Data space가 Non-Euclidean 성질을 띄기 때문에 비정형적이다
Samples 사이에 의존성이 크다
위 두가지 요인이 Graph에서의 Data Augmentation을 어렵게 만들며, 특히 첫 번째 제약에서 파생된 irregularity(비정형성)는 새로운 데이터에 대한 정의를 쉽게 이끌어내지 못합니다. 따라서 Graph에서의 Node Classification 성능 개선이라는 것을 목표로 Data Augmentation을 사용하기 위해서는 다른 데이터 셋과는 다른 접근 방법이 필요합니다.
Graph 구조에서의 Data Augmentation의 가장 적합한 방법은 Node를 추가 및 제거하거나 Edge를 추가 및 제거하는 것입니다. 그러나 Node는 label이라는 특성을 가지고 있을 수 있기 때문에 그것을 추가하기 위해서는 라벨링과 피처를 설정해야 하는 과제가 있으며, 제거할 경우 Graph의 Data availability를 감소시키기에 적절하지 않습니다.
따라서 Node와 Node를 연결하는 Edge를 추가 및 제거하는 방법이 Graph Data Augmentation을 위한 가장 좋은 선택이라고 할 수 있습니다. 이때 어떠한 Edge를 선택하느냐는 또 다른 과제가 될 수 있습니다. 이를 위한 기존의 연구들은 다음과 같습니다.
**DROPEDGE(Rong et al. 2019)**는 각 학습 epoch 이전에 Graph의 Edge를 랜덤하게 제거하는 방식으로 test-time 추론에 의의를 가지고 있으나, Edge를 추가하는 방안에서는 큰 영향을 얻지 못함
**ADAEDGE(Chen et al. 2019)**는 Graph의 Data Augmentation에 대해서 동일한 Label이라고 높은 신뢰도를 가지고 분류되는 두 노드 사이에 반복적으로 EDGE를 추가하는 방식임. 그러나 이 방식은 오류를 전파시키기 쉽고, 학습 데이터의 크기에 영향을 받음
**BGCN(Zhang et al. 2019b)**는 여러 개의 노이즈가 제거된 Graph를 생성하는 GCN 기반 stochastic block model을 반복적으로 훈련시키고, 이러한 GCN 결과들을 앙상블하는 방식임. 그러나 이 역시 오류 전파의 위험성을 가지고 있음
위 논문에서 제시한 핵심적인 idea는 같은 분류를 가지고 있는 Node Structure를 효과적으로 인코드하기 위해 intra-class(분류가 같은 노드 관계)의 edge들은 늘리고, inter-class(분류가 다른 노드 관계)의 edge들은 줄인다는 것입니다. 이는 직관적으로 same-class Node들끼리 임베딩되는 것을 장려하고 other-class Node에 대한 임베딩을 차별화하여 구분을 확실히 하는 효과를 가집니다.

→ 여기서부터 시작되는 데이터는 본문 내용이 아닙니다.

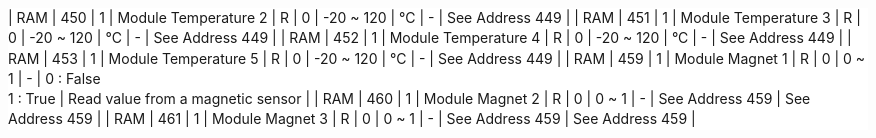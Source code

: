 |  RAM   |   450   |      1       |     Module Temperature 2      |   R    |       0       |        \-20 ~ 120         |        °C         | \-                                                                                                                                                                                                                                                                                                                                                                                                                                                           | See Address 449                                                                                                                                                                                                                                           |
|  RAM   |   451   |      1       |     Module Temperature 3      |   R    |       0       |        \-20 ~ 120         |        °C         | \-                                                                                                                                                                                                                                                                                                                                                                                                                                                           | See Address 449                                                                                                                                                                                                                                           |
|  RAM   |   452   |      1       |     Module Temperature 4      |   R    |       0       |        \-20 ~ 120         |        °C         | \-                                                                                                                                                                                                                                                                                                                                                                                                                                                           | See Address 449                                                                                                                                                                                                                                           |
|  RAM   |   453   |      1       |     Module Temperature 5      |   R    |       0       |        \-20 ~ 120         |        °C         | \-                                                                                                                                                                                                                                                                                                                                                                                                                                                           | See Address 449                                                                                                                                                                                                                                           |
|  RAM   |   459   |      1       |        Module Magnet 1        |   R    |       0       |           0 ~ 1           |        \-         | 0 : False<br>1 : True                                                                                                                                                                                                                                                                                                                                                                                                                                        | Read value from a magnetic sensor                                                                                                                                                                                                                         |
|  RAM   |   460   |      1       |        Module Magnet 2        |   R    |       0       |           0 ~ 1           |        \-         | See Address 459                                                                                                                                                                                                                                                                                                                                                                                                                                              | See Address 459                                                                                                                                                                                                                                           |
|  RAM   |   461   |      1       |        Module Magnet 3        |   R    |       0       |           0 ~ 1           |        \-         | See Address 459                                                                                                                                                                                                                                                                                                                                                                                                                                              | See Address 459                                                                                                                                                                                                                                           |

이를 쉽게 보여주는 Graph 구조에 대한 GCN performace Figure는 다음과 같습니다.
(a)는 Edge의 추가 및 제거가 없는 원본 그래프 구조이고, (b)는 랜덤하게 Edge를 변형시킨 구조입니다. (c)는 위 논문에서 제시한 idea를 기반으로 만든 GAUG 모델의 구조이며, 마지막으로 (d)는 이상적으로 Class간 구분이 확실하도록 Edge의 변형이 이루어진 그래프 구조입니다. 파란색 점선은 Edge의 제거를 의미하고 파란색 실선은 Edge의 추가를 의미하며, F1 score는 Class의 구분이 드러나도록 Edge가 연결된 구조일수록 높아지는 것을 확인할 수 있습니다(이 때 각각의 Method M과 O는 아래에 기술할 _Modified-Graph Setting_과 _Original-Graph Setting_을 의미).
Method에 앞서 Graph Modification의 기본 원리로 CV에서 사용되는 이미지 Data Augmentation 방법을 사용하는데요, 두가지 프로세스를 거친다고 볼 수 있습니다.

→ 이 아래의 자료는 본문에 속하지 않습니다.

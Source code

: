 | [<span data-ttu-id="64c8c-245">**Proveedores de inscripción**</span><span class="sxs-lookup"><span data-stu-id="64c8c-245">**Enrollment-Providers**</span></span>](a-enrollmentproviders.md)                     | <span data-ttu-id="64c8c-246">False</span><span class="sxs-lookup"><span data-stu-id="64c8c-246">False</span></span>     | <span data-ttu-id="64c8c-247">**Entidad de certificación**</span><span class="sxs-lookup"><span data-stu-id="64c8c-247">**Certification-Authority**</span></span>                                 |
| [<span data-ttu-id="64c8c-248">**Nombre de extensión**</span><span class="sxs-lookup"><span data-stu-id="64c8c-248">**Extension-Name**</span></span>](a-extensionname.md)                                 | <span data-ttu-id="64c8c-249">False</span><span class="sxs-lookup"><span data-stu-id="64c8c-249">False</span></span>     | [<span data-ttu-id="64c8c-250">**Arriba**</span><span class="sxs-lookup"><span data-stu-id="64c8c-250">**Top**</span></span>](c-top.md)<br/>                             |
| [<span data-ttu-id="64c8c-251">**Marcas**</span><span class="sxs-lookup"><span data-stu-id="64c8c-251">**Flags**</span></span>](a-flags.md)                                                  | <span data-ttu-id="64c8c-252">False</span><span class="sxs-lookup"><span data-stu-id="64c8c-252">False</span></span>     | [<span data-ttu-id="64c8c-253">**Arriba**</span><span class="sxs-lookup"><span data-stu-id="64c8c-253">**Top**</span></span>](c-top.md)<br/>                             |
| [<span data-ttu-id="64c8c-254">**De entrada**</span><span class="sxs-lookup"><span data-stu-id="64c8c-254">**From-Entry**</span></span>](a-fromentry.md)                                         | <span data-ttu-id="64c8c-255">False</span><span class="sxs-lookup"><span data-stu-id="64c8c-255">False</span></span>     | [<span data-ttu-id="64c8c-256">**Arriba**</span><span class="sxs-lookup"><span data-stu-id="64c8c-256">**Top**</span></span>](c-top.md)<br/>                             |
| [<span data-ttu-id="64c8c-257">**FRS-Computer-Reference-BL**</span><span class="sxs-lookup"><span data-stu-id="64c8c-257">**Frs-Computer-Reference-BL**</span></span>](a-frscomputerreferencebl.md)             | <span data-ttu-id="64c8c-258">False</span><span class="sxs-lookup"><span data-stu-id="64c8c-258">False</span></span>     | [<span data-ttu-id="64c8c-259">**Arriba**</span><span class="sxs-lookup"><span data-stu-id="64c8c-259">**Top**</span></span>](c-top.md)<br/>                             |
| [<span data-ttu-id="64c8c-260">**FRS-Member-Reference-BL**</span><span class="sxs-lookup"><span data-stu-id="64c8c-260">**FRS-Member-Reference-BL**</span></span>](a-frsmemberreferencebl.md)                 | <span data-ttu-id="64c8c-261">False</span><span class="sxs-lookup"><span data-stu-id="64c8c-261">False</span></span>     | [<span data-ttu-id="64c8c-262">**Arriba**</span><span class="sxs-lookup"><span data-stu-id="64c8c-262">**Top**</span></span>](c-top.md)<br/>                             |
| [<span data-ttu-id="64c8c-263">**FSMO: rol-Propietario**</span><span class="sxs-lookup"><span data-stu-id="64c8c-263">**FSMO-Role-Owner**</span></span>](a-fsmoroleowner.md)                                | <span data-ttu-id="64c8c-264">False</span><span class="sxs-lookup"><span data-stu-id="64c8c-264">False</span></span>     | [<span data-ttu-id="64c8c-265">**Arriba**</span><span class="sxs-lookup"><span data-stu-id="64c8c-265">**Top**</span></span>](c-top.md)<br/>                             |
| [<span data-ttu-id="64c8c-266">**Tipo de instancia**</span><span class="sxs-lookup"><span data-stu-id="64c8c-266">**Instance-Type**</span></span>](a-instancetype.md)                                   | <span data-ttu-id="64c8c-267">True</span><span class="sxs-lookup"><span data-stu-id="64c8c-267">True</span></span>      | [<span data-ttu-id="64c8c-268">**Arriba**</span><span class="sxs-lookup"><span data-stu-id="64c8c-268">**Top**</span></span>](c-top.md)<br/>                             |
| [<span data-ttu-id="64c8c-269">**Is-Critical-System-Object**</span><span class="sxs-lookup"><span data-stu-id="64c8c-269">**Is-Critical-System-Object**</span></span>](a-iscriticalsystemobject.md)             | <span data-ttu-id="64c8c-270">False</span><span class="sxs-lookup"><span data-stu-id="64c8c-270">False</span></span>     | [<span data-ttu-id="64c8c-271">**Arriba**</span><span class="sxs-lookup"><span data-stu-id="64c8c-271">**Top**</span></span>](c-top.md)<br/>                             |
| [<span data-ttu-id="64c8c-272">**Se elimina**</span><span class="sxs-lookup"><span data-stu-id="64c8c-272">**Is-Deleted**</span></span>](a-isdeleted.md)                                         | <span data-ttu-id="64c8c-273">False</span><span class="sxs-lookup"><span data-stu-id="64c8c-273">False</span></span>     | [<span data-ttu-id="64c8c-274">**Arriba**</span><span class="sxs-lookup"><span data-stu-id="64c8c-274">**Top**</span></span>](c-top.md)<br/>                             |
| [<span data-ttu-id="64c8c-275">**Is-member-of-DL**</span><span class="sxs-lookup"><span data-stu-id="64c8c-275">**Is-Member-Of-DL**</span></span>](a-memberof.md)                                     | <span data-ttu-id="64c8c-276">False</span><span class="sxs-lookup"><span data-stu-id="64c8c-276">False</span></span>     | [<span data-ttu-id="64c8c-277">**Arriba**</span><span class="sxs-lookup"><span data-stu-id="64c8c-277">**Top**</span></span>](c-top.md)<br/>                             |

Applying a transformation S to T
Utilizing S with T for model training
이를 통해 CV에서의 Data Augmentation과 마찬가지로 기본으로 주어진 데이터를 변환시키고, 원본 데이터와 변환된 데이터를 합쳐 모두 학습에 이용할 수 있게 되었습니다. 이와 같은 세팅을 거친 후에 그래프 데이터의 및 변환 함수 설정을 기준으로 다음과 같은 두 가지 방법으로 나누어서 학습을 진행할 수 있습니다.
Modified-Graph Setting
Original-Graph Setting
위 두가지 방법 모두 기본적인 핵심 아이디어는 그래프에 내재된 정보를 활용하여, 존재하지 않지만 존재할 Probability가 높은 Edge를 생성하고, 존재하지만 노이즈를 증가시키는 Edge를 제거한다는 기준을 가지고 성능을 향상시킨다는 것입니다. 이에 대해서 아래에서 좀 더 자세히 기술해보겠습니다.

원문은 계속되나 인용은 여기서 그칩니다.